- **WORK TO BE COMPLETED**: How many lines in the records below contain the word "SingleParticle"? Reply with the number alone.

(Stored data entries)
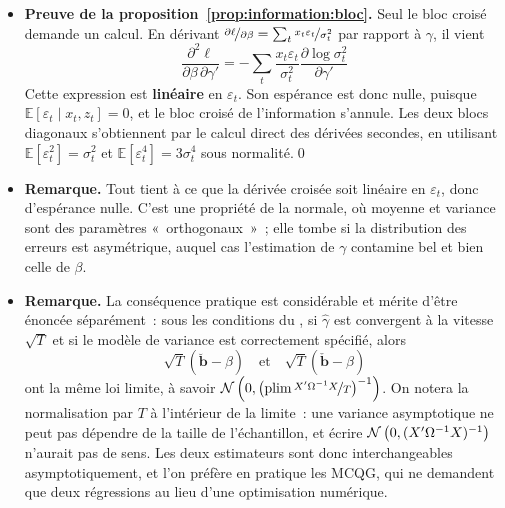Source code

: \documentclass[10pt]{beamer}
\begin{document}
\begin{notes}

  \begin{itemize}

  \item \textbf{Preuve de la proposition~\ref{prop:information:bloc}.} Seul le
    bloc croisé demande un calcul. En dérivant
    $\nicefrac{\partial\ell}{\partial\beta} =
    \sum_t\nicefrac{x_t\varepsilon_t}{\sigma_t^2}$ par rapport à $\gamma$, il
    vient
    \[
      \frac{\partial^2\ell}{\partial\beta\,\partial\gamma'} =
      -\sum_t \frac{x_t\varepsilon_t}{\sigma_t^2}
      \frac{\partial \log\sigma_t^2}{\partial\gamma'}
    \]
    Cette expression est \textbf{linéaire} en $\varepsilon_t$. Son espérance est
    donc nulle, puisque $\mathbb E[\varepsilon_t\mid x_t,z_t]=0$, et le bloc
    croisé de l'information s'annule. Les deux blocs diagonaux s'obtiennent par
    le calcul direct des dérivées secondes, en utilisant
    $\mathbb E[\varepsilon_t^2]=\sigma_t^2$ et
    $\mathbb E[\varepsilon_t^4]=3\sigma_t^4$ sous normalité.\qed\newline

  \item \textbf{Remarque.} Tout tient à ce que la dérivée croisée soit linéaire
    en $\varepsilon_t$, donc d'espérance nulle. C'est une propriété de la
    normale, où moyenne et variance sont des paramètres «~orthogonaux~»~; elle
    tombe si la distribution des erreurs est asymétrique, auquel cas
    l'estimation de $\gamma$ contamine bel et bien celle de $\beta$.\newline

  \item \textbf{Remarque.} La conséquence pratique est considérable et mérite
    d'être énoncée séparément~: sous les conditions du , si
    $\hat\gamma$ est convergent à la vitesse $\sqrt T$ et si le modèle de
    variance est correctement spécifié, alors
    \[
      \sqrt T\left(\breve{\mathbf b} - \beta\right)
      \quad\text{et}\quad
      \sqrt T\left(\check{\mathbf b} - \beta\right)
    \]
    ont la même loi limite, à savoir
    $\normal{0}{\left(\text{plim}\,\nicefrac{X'\Omega^{-1}X}{T}\right)^{-1}}$.
    On notera la normalisation par $T$ à l'intérieur de la limite~: une
    variance asymptotique ne peut pas dépendre de la taille de l'échantillon, et
    écrire $\normal{0}{(X'\Omega^{-1}X)^{-1}}$ n'aurait pas de sens. Les deux
    estimateurs sont donc interchangeables asymptotiquement, et l'on préfère en
    pratique les MCQG, qui ne demandent que deux régressions au lieu d'une
    optimisation numérique.

  \end{itemize}

\end{notes}
\end{document}
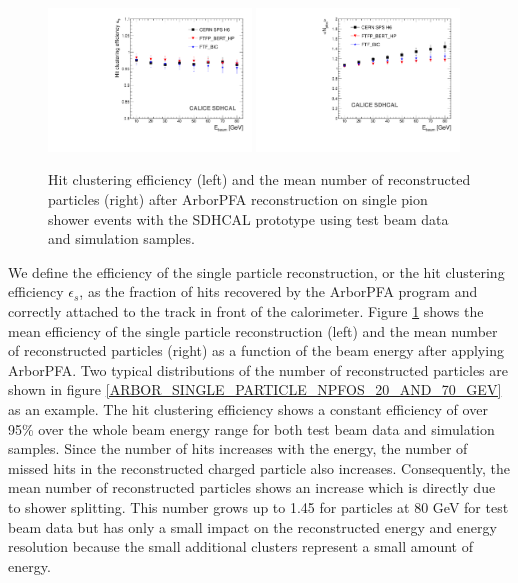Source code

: \documentclass[cits]{JINST}
\begin{document}
\begin{figure}[!h]
  \begin{center}
    \includegraphics[width=0.48\textwidth]{plots/SingleParticle/CALICESDHCAL/MC_DATA_COMP/Single_MC_DATA_COMP_Efficiency.pdf}
    \includegraphics[width=0.48\textwidth]{plots/SingleParticle/CALICESDHCAL/MC_DATA_COMP/Single_MC_DATA_COMP_NPfos.pdf} \\
  \end{center}
  \caption{\label{ARBOR_SINGLE_PARTICLE_EFFICIENCY_AND_NPFOS} Hit clustering efficiency (left) and the mean number of reconstructed particles (right) after ArborPFA reconstruction on single pion shower events with the SDHCAL prototype using test beam data and simulation samples.}
\end{figure}

We define the efficiency of the single particle reconstruction, or the hit clustering efficiency $\epsilon_s$, as the fraction of hits recovered by the ArborPFA program and correctly attached to the track in front of the calorimeter. Figure \ref{ARBOR_SINGLE_PARTICLE_EFFICIENCY_AND_NPFOS} shows the mean efficiency of the single particle reconstruction (left) and the mean number of reconstructed particles (right) as a function of the beam energy after applying ArborPFA. Two typical distributions of the number of reconstructed particles are shown in figure \ref{ARBOR_SINGLE_PARTICLE_NPFOS_20_AND_70_GEV} as an example. The hit clustering efficiency shows a constant efficiency of over 95\% over the whole beam energy range for both test beam data and simulation samples. Since the number of hits increases with the energy, the number of missed hits in the reconstructed charged particle also increases. Consequently, the mean number of reconstructed particles shows an increase which is directly due to shower splitting. This number grows up to 1.45 for particles at 80 GeV for test beam data but has only a small impact on the reconstructed energy and energy resolution because the small additional clusters represent a small amount of energy.
\end{document}
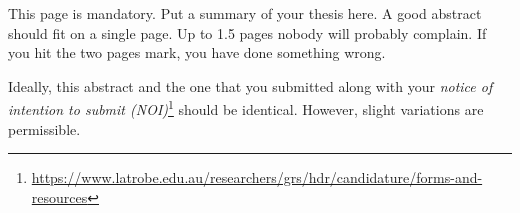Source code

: This page is mandatory. Put a summary of your thesis here. A good abstract should fit on a single page. Up to 1.5 pages nobody will probably complain. If you hit the two pages mark, you have done something wrong.

Ideally, this abstract and the one that you submitted along with your \emph{notice of intention to submit (NOI)}\footnote{\url{https://www.latrobe.edu.au/researchers/grs/hdr/candidature/forms-and-resources}} should be identical. However, slight variations are permissible. 

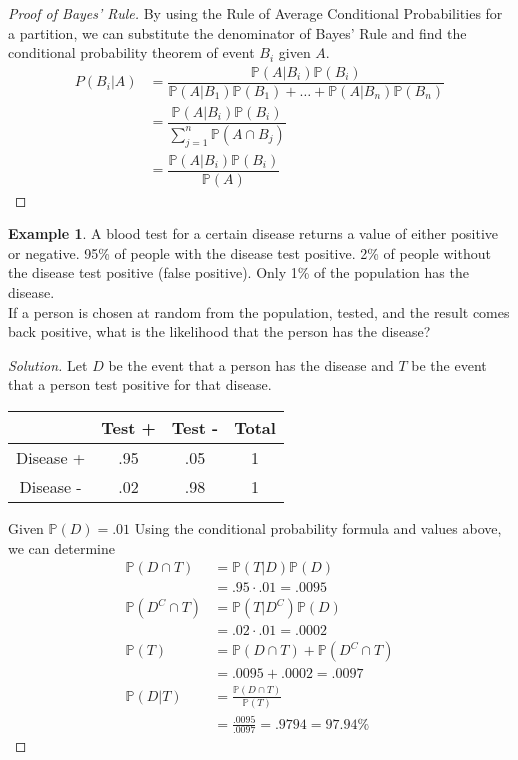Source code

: \documentclass[12pt]{article}
\newcommand{\bbP}{\mathbb{P}}
\renewcommand{\_}[1]{\underline{ #1 }}
\theoremstyle{definition}
\newtheorem{example}[theorem]{Example}
\numberwithin{equation}{subsection}
\begin{document}
	\begin{proof}[Proof of Bayes' Rule]
		By using the Rule of Average Conditional Probabilities for a partition, we can substitute the denominator of Bayes' Rule and find the conditional probability theorem of event $B_i$ given $A$.
		\begin{align*}
			P(B_i|A)&=\dfrac{\bbP(A|B_i)\bbP(B_i)}{\bbP(A|B_1)\bbP(B_1)+\dots +\bbP(A|B_n)\bbP(B_n)} \\
			&=\dfrac{\bbP(A|B_i)\bbP(B_i)}{\sum_{j=1}^n \bbP(A\cap B_j)} \\
			&=\dfrac{\bbP(A|B_i)\bbP(B_i)}{\bbP(A)}
		\end{align*}
	\end{proof}

	\begin{example}
		A blood test for a certain disease returns a value of either positive or negative. 95\% of people with the disease test positive. 2\% of people without the disease test positive (false positive). Only 1\% of the population has the disease. \\
		If a person is chosen at random from the population, tested, and the result comes back positive, what is the likelihood that the person has the disease?
		
		\begin{proof}[Solution]
			Let $D$ be the event that a person has the disease and $T$ be the event that a person test positive for that disease.
			\begin{center}
				\begin{tabular}{ |c|c|c|c| } 
				 	\hline
										& Test + & Test - & Total \\
					\hline
				  Disease + & .95 & .05 & 1 \\ 
					\hline
				 	Disease - & .02 & .98 & 1 \\ 
					\hline
				\end{tabular}
			\end{center}
			Given $\bbP(D)=.01$
			Using the conditional probability formula and values above, we can determine
			\begin{align*}
				\bbP(D\cap T)&=\bbP(T|D)\bbP(D) \\
					&=.95\cdot .01=.0095 \\
				\bbP(D^C\cap T)&=\bbP(T|D^C)\bbP(D) \\
					&=.02\cdot .01=.0002 \\
				\bbP(T)&=\bbP(D\cap T)+\bbP(D^C\cap T) \\
					&=.0095+.0002=.0097 \\
				\bbP(D|T)&=\frac{\bbP(D\cap T)}{\bbP(T)} \\
					&=\frac{.0095}{.0097}=.9794=97.94\%
			\end{align*}
		\end{proof}
	\end{example}
\end{document}
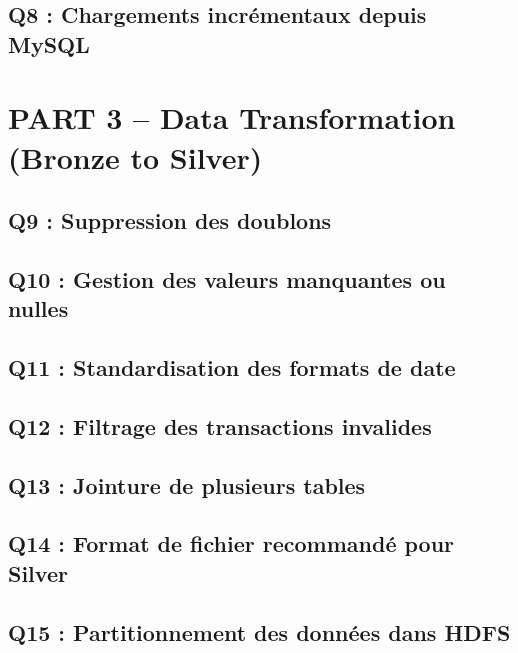 \documentclass{RapportINPTCLOUD}
\begin{document}

\subsection{Q8 : Chargements incr\'{e}mentaux depuis MySQL}


\section{PART 3 -- Data Transformation (Bronze to Silver)}

\subsection{Q9 : Suppression des doublons}


\subsection{Q10 : Gestion des valeurs manquantes ou nulles}


\subsection{Q11 : Standardisation des formats de date}


\subsection{Q12 : Filtrage des transactions invalides}


\subsection{Q13 : Jointure de plusieurs tables}


\subsection{Q14 : Format de fichier recommand\'{e} pour Silver}


\subsection{Q15 : Partitionnement des donn\'{e}es dans HDFS}
\end{document}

- **TASK RESULT**: 2